_Material to process_.
****************************************

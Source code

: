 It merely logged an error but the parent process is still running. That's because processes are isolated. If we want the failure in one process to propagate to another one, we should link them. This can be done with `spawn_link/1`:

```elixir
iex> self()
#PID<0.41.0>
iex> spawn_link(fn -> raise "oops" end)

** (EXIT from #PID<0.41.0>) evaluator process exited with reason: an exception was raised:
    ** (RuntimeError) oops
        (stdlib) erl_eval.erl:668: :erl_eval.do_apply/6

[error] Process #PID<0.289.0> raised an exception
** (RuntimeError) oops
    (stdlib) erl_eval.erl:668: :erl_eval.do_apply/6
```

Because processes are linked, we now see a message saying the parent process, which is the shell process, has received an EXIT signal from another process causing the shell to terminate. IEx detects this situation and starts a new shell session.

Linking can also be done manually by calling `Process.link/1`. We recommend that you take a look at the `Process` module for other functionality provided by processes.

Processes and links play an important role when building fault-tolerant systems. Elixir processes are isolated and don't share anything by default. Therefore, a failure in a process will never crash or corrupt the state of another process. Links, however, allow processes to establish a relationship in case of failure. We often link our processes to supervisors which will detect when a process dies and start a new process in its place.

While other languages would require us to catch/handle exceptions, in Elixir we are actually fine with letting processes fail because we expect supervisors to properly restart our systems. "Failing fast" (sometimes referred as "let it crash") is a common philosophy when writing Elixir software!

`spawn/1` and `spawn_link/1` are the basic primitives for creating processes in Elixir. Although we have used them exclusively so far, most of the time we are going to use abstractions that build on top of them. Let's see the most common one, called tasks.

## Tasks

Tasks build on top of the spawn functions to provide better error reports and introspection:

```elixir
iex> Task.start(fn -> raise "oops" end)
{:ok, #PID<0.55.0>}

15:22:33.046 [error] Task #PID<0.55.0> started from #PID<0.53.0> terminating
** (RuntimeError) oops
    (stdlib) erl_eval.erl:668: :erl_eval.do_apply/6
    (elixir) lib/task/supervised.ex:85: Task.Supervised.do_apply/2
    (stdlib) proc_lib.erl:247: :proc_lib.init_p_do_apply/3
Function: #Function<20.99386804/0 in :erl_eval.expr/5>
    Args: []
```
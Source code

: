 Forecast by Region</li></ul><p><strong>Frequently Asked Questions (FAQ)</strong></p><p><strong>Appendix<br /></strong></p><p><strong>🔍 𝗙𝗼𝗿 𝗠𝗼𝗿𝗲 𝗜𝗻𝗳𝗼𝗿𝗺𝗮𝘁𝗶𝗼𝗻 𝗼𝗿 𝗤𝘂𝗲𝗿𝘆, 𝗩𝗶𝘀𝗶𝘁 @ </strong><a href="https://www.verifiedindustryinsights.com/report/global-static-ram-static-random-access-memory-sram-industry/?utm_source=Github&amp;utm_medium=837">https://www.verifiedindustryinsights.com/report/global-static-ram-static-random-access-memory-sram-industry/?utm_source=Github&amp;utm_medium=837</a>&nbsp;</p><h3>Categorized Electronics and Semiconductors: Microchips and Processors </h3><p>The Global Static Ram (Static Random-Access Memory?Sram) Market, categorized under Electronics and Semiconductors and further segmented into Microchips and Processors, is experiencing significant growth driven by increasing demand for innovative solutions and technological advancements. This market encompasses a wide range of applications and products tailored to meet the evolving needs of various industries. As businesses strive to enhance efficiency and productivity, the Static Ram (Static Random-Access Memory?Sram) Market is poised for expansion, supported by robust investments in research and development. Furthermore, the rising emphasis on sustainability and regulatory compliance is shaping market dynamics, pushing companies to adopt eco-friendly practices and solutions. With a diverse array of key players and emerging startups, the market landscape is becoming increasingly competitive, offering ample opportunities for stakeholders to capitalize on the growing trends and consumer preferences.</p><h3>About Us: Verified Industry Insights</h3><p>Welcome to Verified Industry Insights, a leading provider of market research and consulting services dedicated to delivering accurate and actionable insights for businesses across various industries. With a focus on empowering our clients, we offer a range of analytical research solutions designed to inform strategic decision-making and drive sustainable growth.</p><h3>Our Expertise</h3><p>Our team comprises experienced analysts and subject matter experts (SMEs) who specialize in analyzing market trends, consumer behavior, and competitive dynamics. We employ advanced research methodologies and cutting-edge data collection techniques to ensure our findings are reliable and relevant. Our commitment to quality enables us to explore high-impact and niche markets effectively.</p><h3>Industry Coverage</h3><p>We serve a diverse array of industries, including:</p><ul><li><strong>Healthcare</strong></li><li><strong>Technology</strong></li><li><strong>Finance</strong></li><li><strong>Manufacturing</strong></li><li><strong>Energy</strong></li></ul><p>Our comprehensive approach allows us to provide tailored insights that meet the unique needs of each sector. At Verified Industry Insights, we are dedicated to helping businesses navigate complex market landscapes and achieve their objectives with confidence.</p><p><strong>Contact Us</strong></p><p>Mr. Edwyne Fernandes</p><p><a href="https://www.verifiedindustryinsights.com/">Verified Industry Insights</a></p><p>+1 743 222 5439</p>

****************************************

_Work to be completed_.
Every entry should be reproduced word for word.

_Written response_.
Source code

: It merely logged an error but the parent process is still running. That's because processes are isolated. If we want the failure in one process to propagate to another one, we should link them. This can be done with `spawn_link/1`:

```elixir
iex> self()
#PID<0.41.0>
iex> spawn_link(fn -> raise "oops" end)

** (EXIT from #PID<0.41.0>) evaluator process exited with reason: an exception was raised:
    ** (RuntimeError) oops
        (stdlib) erl_eval.erl:668: :erl_eval.do_apply/6

[error] Process #PID<0.289.0> raised an exception
** (RuntimeError) oops
    (stdlib) erl_eval.erl:668: :erl_eval.do_apply/6
```

Because processes are linked, we now see a message saying the parent process, which is the shell process, has received an EXIT signal from another process causing the shell to terminate. IEx detects this situation and starts a new shell session.

Linking can also be done manually by calling `Process.link/1`. We recommend that you take a look at the `Process` module for other functionality provided by processes.

Processes and links play an important role when building fault-tolerant systems. Elixir processes are isolated and don't share anything by default. Therefore, a failure in a process will never crash or corrupt the state of another process. Links, however, allow processes to establish a relationship in case of failure. We often link our processes to supervisors which will detect when a process dies and start a new process in its place.

While other languages would require us to catch/handle exceptions, in Elixir we are actually fine with letting processes fail because we expect supervisors to properly restart our systems. "Failing fast" (sometimes referred as "let it crash") is a common philosophy when writing Elixir software!

`spawn/1` and `spawn_link/1` are the basic primitives for creating processes in Elixir. Although we have used them exclusively so far, most of the time we are going to use abstractions that build on top of them. Let's see the most common one, called tasks.

## Tasks

Tasks build on top of the spawn functions to provide better error reports and introspection:

```elixir
iex> Task.start(fn -> raise "oops" end)
{:ok, #PID<0.55.0>}

15:22:33.046 [error] Task #PID<0.55.0> started from #PID<0.53.0> terminating
** (RuntimeError) oops
    (stdlib) erl_eval.erl:668: :erl_eval.do_apply/6
    (elixir) lib/task/supervised.ex:85: Task.Supervised.do_apply/2
    (stdlib) proc_lib.erl:247: :proc_lib.init_p_do_apply/3
Function: #Function<20.99386804/0 in :erl_eval.expr/5>
    Args: []
```
Source code

: Forecast by Region</li></ul><p><strong>Frequently Asked Questions (FAQ)</strong></p><p><strong>Appendix<br /></strong></p><p><strong>🔍 𝗙𝗼𝗿 𝗠𝗼𝗿𝗲 𝗜𝗻𝗳𝗼𝗿𝗺𝗮𝘁𝗶𝗼𝗻 𝗼𝗿 𝗤𝘂𝗲𝗿𝘆, 𝗩𝗶𝘀𝗶𝘁 @ </strong><a href="https://www.verifiedindustryinsights.com/report/global-static-ram-static-random-access-memory-sram-industry/?utm_source=Github&amp;utm_medium=837">https://www.verifiedindustryinsights.com/report/global-static-ram-static-random-access-memory-sram-industry/?utm_source=Github&amp;utm_medium=837</a>&nbsp;</p><h3>Categorized Electronics and Semiconductors: Microchips and Processors </h3><p>The Global Static Ram (Static Random-Access Memory?Sram) Market, categorized under Electronics and Semiconductors and further segmented into Microchips and Processors, is experiencing significant growth driven by increasing demand for innovative solutions and technological advancements. This market encompasses a wide range of applications and products tailored to meet the evolving needs of various industries. As businesses strive to enhance efficiency and productivity, the Static Ram (Static Random-Access Memory?Sram) Market is poised for expansion, supported by robust investments in research and development. Furthermore, the rising emphasis on sustainability and regulatory compliance is shaping market dynamics, pushing companies to adopt eco-friendly practices and solutions. With a diverse array of key players and emerging startups, the market landscape is becoming increasingly competitive, offering ample opportunities for stakeholders to capitalize on the growing trends and consumer preferences.</p><h3>About Us: Verified Industry Insights</h3><p>Welcome to Verified Industry Insights, a leading provider of market research and consulting services dedicated to delivering accurate and actionable insights for businesses across various industries. With a focus on empowering our clients, we offer a range of analytical research solutions designed to inform strategic decision-making and drive sustainable growth.</p><h3>Our Expertise</h3><p>Our team comprises experienced analysts and subject matter experts (SMEs) who specialize in analyzing market trends, consumer behavior, and competitive dynamics. We employ advanced research methodologies and cutting-edge data collection techniques to ensure our findings are reliable and relevant. Our commitment to quality enables us to explore high-impact and niche markets effectively.</p><h3>Industry Coverage</h3><p>We serve a diverse array of industries, including:</p><ul><li><strong>Healthcare</strong></li><li><strong>Technology</strong></li><li><strong>Finance</strong></li><li><strong>Manufacturing</strong></li><li><strong>Energy</strong></li></ul><p>Our comprehensive approach allows us to provide tailored insights that meet the unique needs of each sector. At Verified Industry Insights, we are dedicated to helping businesses navigate complex market landscapes and achieve their objectives with confidence.</p><p><strong>Contact Us</strong></p><p>Mr. Edwyne Fernandes</p><p><a href="https://www.verifiedindustryinsights.com/">Verified Industry Insights</a></p><p>+1 743 222 5439</p>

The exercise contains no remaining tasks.